▸ Exercise goal
Output the first line of the listing and each line after it, up to and including the line that contains "The instances in the web", exactly as written, minus the pictures.

-------- Source material

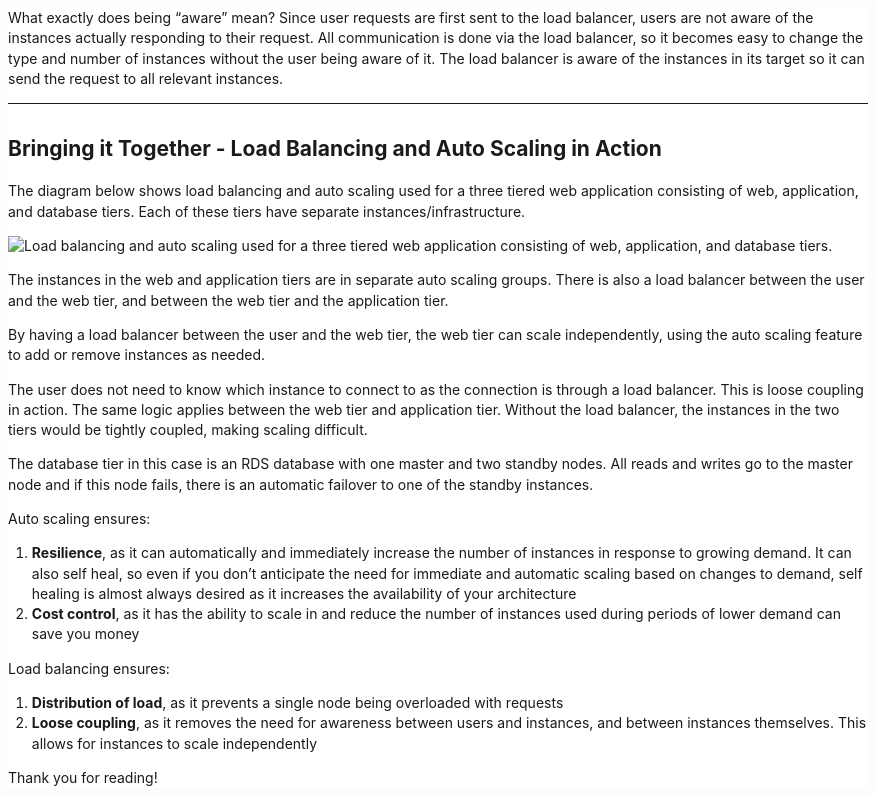 What exactly does being “aware” mean? Since user requests are first sent to the load balancer, users are not aware of the instances actually responding to their request. All communication is done via the load balancer, so it becomes easy to change the type and number of instances without the user being aware of it. The load balancer is aware of the instances in its target so it can send the request to all relevant instances.

---

## Bringing it Together - Load Balancing and Auto Scaling in Action

The diagram below shows load balancing and auto scaling used for a three tiered web application consisting of web, application, and database tiers. Each of these tiers have separate instances/infrastructure.

![Load balancing and auto scaling used for a three tiered web application consisting of web, application, and database tiers.](https://substackcdn.com/image/fetch/w_1456,c_limit,f_auto,q_auto:good,fl_progressive:steep/https%3A%2F%2Fsubstack-post-media.s3.amazonaws.com%2Fpublic%2Fimages%2F27dcd71d-6672-4f40-9dd4-1389a42869d7_1405x1923.png)

The instances in the web and application tiers are in separate auto scaling groups. There is also a load balancer between the user and the web tier, and between the web tier and the application tier.

By having a load balancer between the user and the web tier, the web tier can scale independently, using the auto scaling feature to add or remove instances as needed.

The user does not need to know which instance to connect to as the connection is through a load balancer. This is loose coupling in action. The same logic applies between the web tier and application tier. Without the load balancer, the instances in the two tiers would be tightly coupled, making scaling difficult.

The database tier in this case is an RDS database with one master and two standby nodes. All reads and writes go to the master node and if this node fails, there is an automatic failover to one of the standby instances.

Auto scaling ensures:

1. **Resilience**, as it can automatically and immediately increase the number of instances in response to growing demand. It can also self heal, so even if you don’t anticipate the need for immediate and automatic scaling based on changes to demand, self healing is almost always desired as it increases the availability of your architecture
2. **Cost control**, as it has the ability to scale in and reduce the number of instances used during periods of lower demand can save you money

Load balancing ensures:

1. **Distribution of load**, as it prevents a single node being overloaded with requests
2. **Loose coupling**, as it removes the need for awareness between users and instances, and between instances themselves. This allows for instances to scale independently

Thank you for reading!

----------------

▸ Answer to this problem
 What exactly does being “aware” mean? Since user requests are first sent to the load balancer, users are not aware of the instances actually responding to their request. All communication is done via the load balancer, so it becomes easy to change the type and number of instances without the user being aware of it. The load balancer is aware of the instances in its target so it can send the request to all relevant instances.

---

## Bringing it Together - Load Balancing and Auto Scaling in Action

The diagram below shows load balancing and auto scaling used for a three tiered web application consisting of web, application, and database tiers. Each of these tiers have separate instances/infrastructure.

![Load balancing and auto scaling used for a three tiered web application consisting of web, application, and database tiers.](https://substackcdn.com/image/fetch/w_1456,c_limit,f_auto,q_auto:good,fl_progressive:steep/https%3A%2F%2Fsubstack-post-media.s3.amazonaws.com%2Fpublic%2Fimages%2F27dcd71d-6672-4f40-9dd4-1389a42869d7_1405x1923.png)

The instances in the web and application tiers are in separate auto scaling groups. There is also a load balancer between the user and the web tier, and between the web tier and the application tier.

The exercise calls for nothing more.